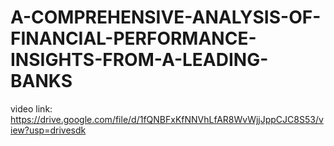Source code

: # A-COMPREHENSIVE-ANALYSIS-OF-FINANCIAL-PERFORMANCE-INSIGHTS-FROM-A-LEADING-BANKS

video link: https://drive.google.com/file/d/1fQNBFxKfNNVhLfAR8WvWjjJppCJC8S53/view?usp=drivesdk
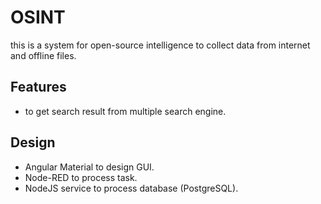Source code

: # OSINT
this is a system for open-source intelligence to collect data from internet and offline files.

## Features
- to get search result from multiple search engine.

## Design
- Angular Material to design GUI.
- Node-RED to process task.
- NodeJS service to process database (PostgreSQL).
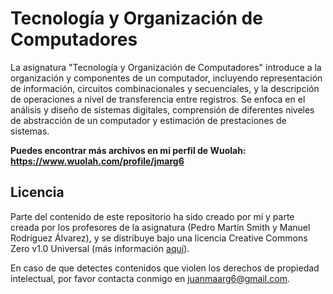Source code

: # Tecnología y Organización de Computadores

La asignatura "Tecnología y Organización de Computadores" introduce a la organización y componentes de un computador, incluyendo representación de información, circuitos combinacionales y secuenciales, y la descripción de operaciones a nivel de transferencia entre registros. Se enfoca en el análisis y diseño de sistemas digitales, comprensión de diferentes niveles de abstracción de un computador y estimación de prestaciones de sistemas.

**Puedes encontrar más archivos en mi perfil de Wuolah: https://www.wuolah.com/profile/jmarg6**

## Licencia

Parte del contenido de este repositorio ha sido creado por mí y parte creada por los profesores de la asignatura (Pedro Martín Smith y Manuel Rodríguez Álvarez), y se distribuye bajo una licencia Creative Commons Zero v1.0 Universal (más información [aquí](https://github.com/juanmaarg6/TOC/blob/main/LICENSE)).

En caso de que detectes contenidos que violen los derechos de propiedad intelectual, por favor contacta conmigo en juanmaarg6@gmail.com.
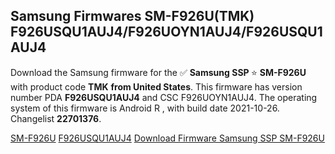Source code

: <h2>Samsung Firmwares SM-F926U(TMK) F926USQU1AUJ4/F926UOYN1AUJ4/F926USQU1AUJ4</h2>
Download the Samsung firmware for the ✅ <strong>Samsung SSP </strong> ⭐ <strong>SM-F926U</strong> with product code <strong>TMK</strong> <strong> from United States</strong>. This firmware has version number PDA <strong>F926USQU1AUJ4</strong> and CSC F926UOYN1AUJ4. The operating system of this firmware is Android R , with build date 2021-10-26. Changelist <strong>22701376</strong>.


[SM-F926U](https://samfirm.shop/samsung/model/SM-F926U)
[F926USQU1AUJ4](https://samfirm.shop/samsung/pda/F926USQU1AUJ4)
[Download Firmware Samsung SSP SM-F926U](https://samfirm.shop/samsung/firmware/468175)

# # # # # # #

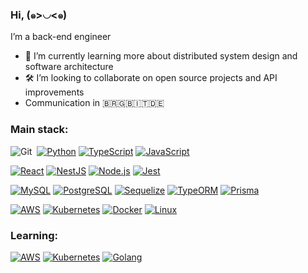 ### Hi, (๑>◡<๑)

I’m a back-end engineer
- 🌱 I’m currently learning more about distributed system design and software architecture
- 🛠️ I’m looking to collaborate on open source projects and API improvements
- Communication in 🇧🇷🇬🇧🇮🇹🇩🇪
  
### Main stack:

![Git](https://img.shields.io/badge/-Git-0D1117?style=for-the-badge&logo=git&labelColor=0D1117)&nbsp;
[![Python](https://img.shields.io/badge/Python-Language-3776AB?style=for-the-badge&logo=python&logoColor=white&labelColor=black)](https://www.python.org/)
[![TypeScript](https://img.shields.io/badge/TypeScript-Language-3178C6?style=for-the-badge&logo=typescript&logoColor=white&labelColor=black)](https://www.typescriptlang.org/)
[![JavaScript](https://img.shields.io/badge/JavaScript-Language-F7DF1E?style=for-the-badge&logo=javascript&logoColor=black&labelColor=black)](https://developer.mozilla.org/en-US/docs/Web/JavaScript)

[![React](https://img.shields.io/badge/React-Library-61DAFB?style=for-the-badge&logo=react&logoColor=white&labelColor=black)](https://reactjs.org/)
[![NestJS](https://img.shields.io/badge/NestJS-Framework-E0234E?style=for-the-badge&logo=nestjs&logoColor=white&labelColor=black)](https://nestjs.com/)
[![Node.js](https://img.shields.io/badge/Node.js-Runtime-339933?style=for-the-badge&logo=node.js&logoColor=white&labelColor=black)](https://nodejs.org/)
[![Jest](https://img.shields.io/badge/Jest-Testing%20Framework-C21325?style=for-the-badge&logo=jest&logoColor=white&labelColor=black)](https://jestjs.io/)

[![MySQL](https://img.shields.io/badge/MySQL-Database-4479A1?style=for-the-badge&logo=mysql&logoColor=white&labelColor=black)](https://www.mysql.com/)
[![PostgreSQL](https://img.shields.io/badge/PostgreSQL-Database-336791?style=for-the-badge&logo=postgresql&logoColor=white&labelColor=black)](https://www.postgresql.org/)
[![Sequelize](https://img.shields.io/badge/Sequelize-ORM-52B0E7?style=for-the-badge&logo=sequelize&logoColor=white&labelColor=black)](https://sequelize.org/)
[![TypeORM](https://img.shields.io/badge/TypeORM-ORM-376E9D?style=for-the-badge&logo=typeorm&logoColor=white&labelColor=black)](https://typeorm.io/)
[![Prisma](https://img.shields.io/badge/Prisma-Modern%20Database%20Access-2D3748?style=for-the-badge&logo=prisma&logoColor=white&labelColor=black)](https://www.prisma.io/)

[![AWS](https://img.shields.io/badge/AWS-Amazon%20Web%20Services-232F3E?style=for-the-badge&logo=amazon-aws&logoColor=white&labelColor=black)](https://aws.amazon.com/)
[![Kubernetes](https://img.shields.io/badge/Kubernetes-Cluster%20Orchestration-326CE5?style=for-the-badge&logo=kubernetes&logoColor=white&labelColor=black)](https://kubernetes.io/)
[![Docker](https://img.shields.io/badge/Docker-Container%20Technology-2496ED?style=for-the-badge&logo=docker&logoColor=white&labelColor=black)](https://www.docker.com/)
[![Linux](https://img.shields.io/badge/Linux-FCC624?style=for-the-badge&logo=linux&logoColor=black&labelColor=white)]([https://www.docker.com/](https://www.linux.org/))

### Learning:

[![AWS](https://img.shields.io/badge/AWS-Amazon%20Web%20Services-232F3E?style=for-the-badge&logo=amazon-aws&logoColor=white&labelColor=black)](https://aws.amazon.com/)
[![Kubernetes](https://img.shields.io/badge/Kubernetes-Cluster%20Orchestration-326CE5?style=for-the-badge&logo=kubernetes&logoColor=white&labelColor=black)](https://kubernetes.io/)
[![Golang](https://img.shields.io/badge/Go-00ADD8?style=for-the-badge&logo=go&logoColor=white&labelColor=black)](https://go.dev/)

# # # # # # #

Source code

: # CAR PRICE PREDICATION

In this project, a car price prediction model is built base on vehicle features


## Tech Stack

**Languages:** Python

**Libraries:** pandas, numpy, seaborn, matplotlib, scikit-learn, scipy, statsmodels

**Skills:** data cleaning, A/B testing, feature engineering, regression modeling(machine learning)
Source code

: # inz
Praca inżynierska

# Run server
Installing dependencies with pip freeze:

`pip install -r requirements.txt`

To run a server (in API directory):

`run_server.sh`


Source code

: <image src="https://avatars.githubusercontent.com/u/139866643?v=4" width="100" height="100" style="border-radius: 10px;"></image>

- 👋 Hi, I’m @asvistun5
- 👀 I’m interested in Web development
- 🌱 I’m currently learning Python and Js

# # # # # # #

● Problem
Would you print exactly and only the lines of the material above that run from the line with "[SM-F926U](https://samfirm.shop/samsung/model/SM-F926U)" through the line with "[Download Firmware Samsung", both included?

● Written response
[SM-F926U](https://samfirm.shop/samsung/model/SM-F926U)
[F926USQU1AUJ4](https://samfirm.shop/samsung/pda/F926USQU1AUJ4)
[Download Firmware Samsung SSP SM-F926U](https://samfirm.shop/samsung/firmware/468175)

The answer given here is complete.